## Problem description
All entries must be repeated exactly; do not include the pictures.
☆ ☆ ☆ ☆
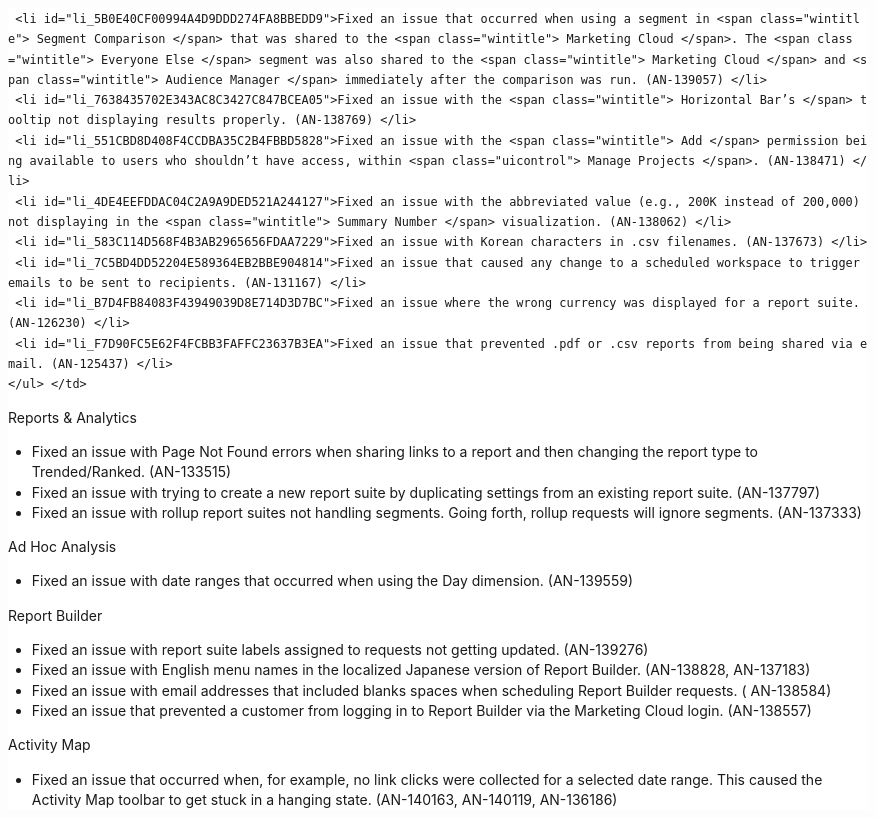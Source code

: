      <li id="li_5B0E40CF00994A4D9DDD274FA8BBEDD9">Fixed an issue that occurred when using a segment in <span class="wintitle"> Segment Comparison </span> that was shared to the <span class="wintitle"> Marketing Cloud </span>. The <span class="wintitle"> Everyone Else </span> segment was also shared to the <span class="wintitle"> Marketing Cloud </span> and <span class="wintitle"> Audience Manager </span> immediately after the comparison was run. (AN-139057) </li> 
     <li id="li_7638435702E343AC8C3427C847BCEA05">Fixed an issue with the <span class="wintitle"> Horizontal Bar’s </span> tooltip not displaying results properly. (AN-138769) </li> 
     <li id="li_551CBD8D408F4CCDBA35C2B4FBBD5828">Fixed an issue with the <span class="wintitle"> Add </span> permission being available to users who shouldn’t have access, within <span class="uicontrol"> Manage Projects </span>. (AN-138471) </li> 
     <li id="li_4DE4EEFDDAC04C2A9A9DED521A244127">Fixed an issue with the abbreviated value (e.g., 200K instead of 200,000) not displaying in the <span class="wintitle"> Summary Number </span> visualization. (AN-138062) </li> 
     <li id="li_583C114D568F4B3AB2965656FDAA7229">Fixed an issue with Korean characters in .csv filenames. (AN-137673) </li> 
     <li id="li_7C5BD4DD52204E589364EB2BBE904814">Fixed an issue that caused any change to a scheduled workspace to trigger emails to be sent to recipients. (AN-131167) </li> 
     <li id="li_B7D4FB84083F43949039D8E714D3D7BC">Fixed an issue where the wrong currency was displayed for a report suite. (AN-126230) </li> 
     <li id="li_F7D90FC5E62F4FCBB3FAFFC23637B3EA">Fixed an issue that prevented .pdf or .csv reports from being shared via email. (AN-125437) </li> 
    </ul> </td> 
  </tr> 
  <tr> 
   <td colname="col1"> <p>Reports &amp; Analytics </p> </td> 
   <td colname="col2"> <p> 
     <ul id="ul_7CC12EBCEBD943B1B329594D13DCF66C"> 
      <li id="li_09FB915FD48F476BAEC68102C2C56D40">Fixed an issue with Page Not Found errors when sharing links to a report and then changing the report type to Trended/Ranked. (AN-133515) </li> 
      <li id="li_22A36506B82A4404B03B00F8D9D7CE92">Fixed an issue with trying to create a new report suite by duplicating settings from an existing report suite. (AN-137797) </li> 
      <li id="li_2E955336BE30493E894DE94D7EE6BD6D">Fixed an issue with rollup report suites not handling segments. Going forth, rollup requests will ignore segments. (AN-137333) </li> 
     </ul> </p> </td> 
  </tr> 
  <tr> 
   <td colname="col1"> <p>Ad Hoc Analysis </p> </td> 
   <td colname="col2"> <p> 
     <ul id="ul_BB3A5CC8E3D84478B8358145E7CD7CF0"> 
      <li id="li_50F784B717AA4B0EB56823BEE7BDB9F1">Fixed an issue with date ranges that occurred when using the Day dimension. (AN-139559) </li> 
     </ul> </p> </td> 
  </tr> 
  <tr> 
   <td colname="col1"> <p>Report Builder </p> </td> 
   <td colname="col2"> <p> 
     <ul id="ul_BCA85EDE14C2445C8C10BDD77ED342A6"> 
      <li id="li_FD1E9A3A72564BE293BBAF1BD13A0339">Fixed an issue with report suite labels assigned to requests not getting updated. (AN-139276) </li> 
      <li id="li_121EE083916B4908A37CF6F47B0AFB7B">Fixed an issue with English menu names in the localized Japanese version of Report Builder. (AN-138828, AN-137183) </li> 
      <li id="li_0DB03B90D5B840EAA7BD390A228BC3A5">Fixed an issue with email addresses that included blanks spaces when scheduling Report Builder requests. ( AN-138584) </li> 
      <li id="li_215E6C18553B4A889E50AB2B1A42CB13">Fixed an issue that prevented a customer from logging in to Report Builder via the Marketing Cloud login. (AN-138557) </li> 
     </ul> </p> </td> 
  </tr> 
  <tr> 
   <td colname="col1"> <p>Activity Map </p> </td> 
   <td colname="col2"> <p> 
     <ul id="ul_0B70B5AEE69143D9A5FFA290478E845D"> 
      <li id="li_4188BBF771B4437AA5FF3240C46FB1D3">Fixed an issue that occurred when, for example, no link clicks were collected for a selected date range. This caused the Activity Map toolbar to get stuck in a hanging state. (AN-140163, AN-140119, AN-136186) </li>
☆ ☆ ☆ ☆
## Exercise response
Source code

:      <li id="li_5B0E40CF00994A4D9DDD274FA8BBEDD9">Fixed an issue that occurred when using a segment in <span class="wintitle"> Segment Comparison </span> that was shared to the <span class="wintitle"> Marketing Cloud </span>. The <span class="wintitle"> Everyone Else </span> segment was also shared to the <span class="wintitle"> Marketing Cloud </span> and <span class="wintitle"> Audience Manager </span> immediately after the comparison was run. (AN-139057) </li> 
     <li id="li_7638435702E343AC8C3427C847BCEA05">Fixed an issue with the <span class="wintitle"> Horizontal Bar’s </span> tooltip not displaying results properly. (AN-138769) </li> 
     <li id="li_551CBD8D408F4CCDBA35C2B4FBBD5828">Fixed an issue with the <span class="wintitle"> Add </span> permission being available to users who shouldn’t have access, within <span class="uicontrol"> Manage Projects </span>. (AN-138471) </li> 
     <li id="li_4DE4EEFDDAC04C2A9A9DED521A244127">Fixed an issue with the abbreviated value (e.g., 200K instead of 200,000) not displaying in the <span class="wintitle"> Summary Number </span> visualization. (AN-138062) </li> 
     <li id="li_583C114D568F4B3AB2965656FDAA7229">Fixed an issue with Korean characters in .csv filenames. (AN-137673) </li> 
     <li id="li_7C5BD4DD52204E589364EB2BBE904814">Fixed an issue that caused any change to a scheduled workspace to trigger emails to be sent to recipients. (AN-131167) </li> 
     <li id="li_B7D4FB84083F43949039D8E714D3D7BC">Fixed an issue where the wrong currency was displayed for a report suite. (AN-126230) </li> 
     <li id="li_F7D90FC5E62F4FCBB3FAFFC23637B3EA">Fixed an issue that prevented .pdf or .csv reports from being shared via email. (AN-125437) </li> 
    </ul> </td> 
  </tr> 
  <tr> 
   <td colname="col1"> <p>Reports &amp; Analytics </p> </td> 
   <td colname="col2"> <p> 
     <ul id="ul_7CC12EBCEBD943B1B329594D13DCF66C"> 
      <li id="li_09FB915FD48F476BAEC68102C2C56D40">Fixed an issue with Page Not Found errors when sharing links to a report and then changing the report type to Trended/Ranked. (AN-133515) </li> 
      <li id="li_22A36506B82A4404B03B00F8D9D7CE92">Fixed an issue with trying to create a new report suite by duplicating settings from an existing report suite. (AN-137797) </li> 
      <li id="li_2E955336BE30493E894DE94D7EE6BD6D">Fixed an issue with rollup report suites not handling segments. Going forth, rollup requests will ignore segments. (AN-137333) </li> 
     </ul> </p> </td> 
  </tr> 
  <tr> 
   <td colname="col1"> <p>Ad Hoc Analysis </p> </td> 
   <td colname="col2"> <p> 
     <ul id="ul_BB3A5CC8E3D84478B8358145E7CD7CF0"> 
      <li id="li_50F784B717AA4B0EB56823BEE7BDB9F1">Fixed an issue with date ranges that occurred when using the Day dimension. (AN-139559) </li> 
     </ul> </p> </td> 
  </tr> 
  <tr> 
   <td colname="col1"> <p>Report Builder </p> </td> 
   <td colname="col2"> <p> 
     <ul id="ul_BCA85EDE14C2445C8C10BDD77ED342A6"> 
      <li id="li_FD1E9A3A72564BE293BBAF1BD13A0339">Fixed an issue with report suite labels assigned to requests not getting updated. (AN-139276) </li> 
      <li id="li_121EE083916B4908A37CF6F47B0AFB7B">Fixed an issue with English menu names in the localized Japanese version of Report Builder. (AN-138828, AN-137183) </li> 
      <li id="li_0DB03B90D5B840EAA7BD390A228BC3A5">Fixed an issue with email addresses that included blanks spaces when scheduling Report Builder requests. ( AN-138584) </li> 
      <li id="li_215E6C18553B4A889E50AB2B1A42CB13">Fixed an issue that prevented a customer from logging in to Report Builder via the Marketing Cloud login. (AN-138557) </li> 
     </ul> </p> </td> 
  </tr> 
  <tr> 
   <td colname="col1"> <p>Activity Map </p> </td> 
   <td colname="col2"> <p> 
     <ul id="ul_0B70B5AEE69143D9A5FFA290478E845D"> 
      <li id="li_4188BBF771B4437AA5FF3240C46FB1D3">Fixed an issue that occurred when, for example, no link clicks were collected for a selected date range. This caused the Activity Map toolbar to get stuck in a hanging state. (AN-140163, AN-140119, AN-136186) </li>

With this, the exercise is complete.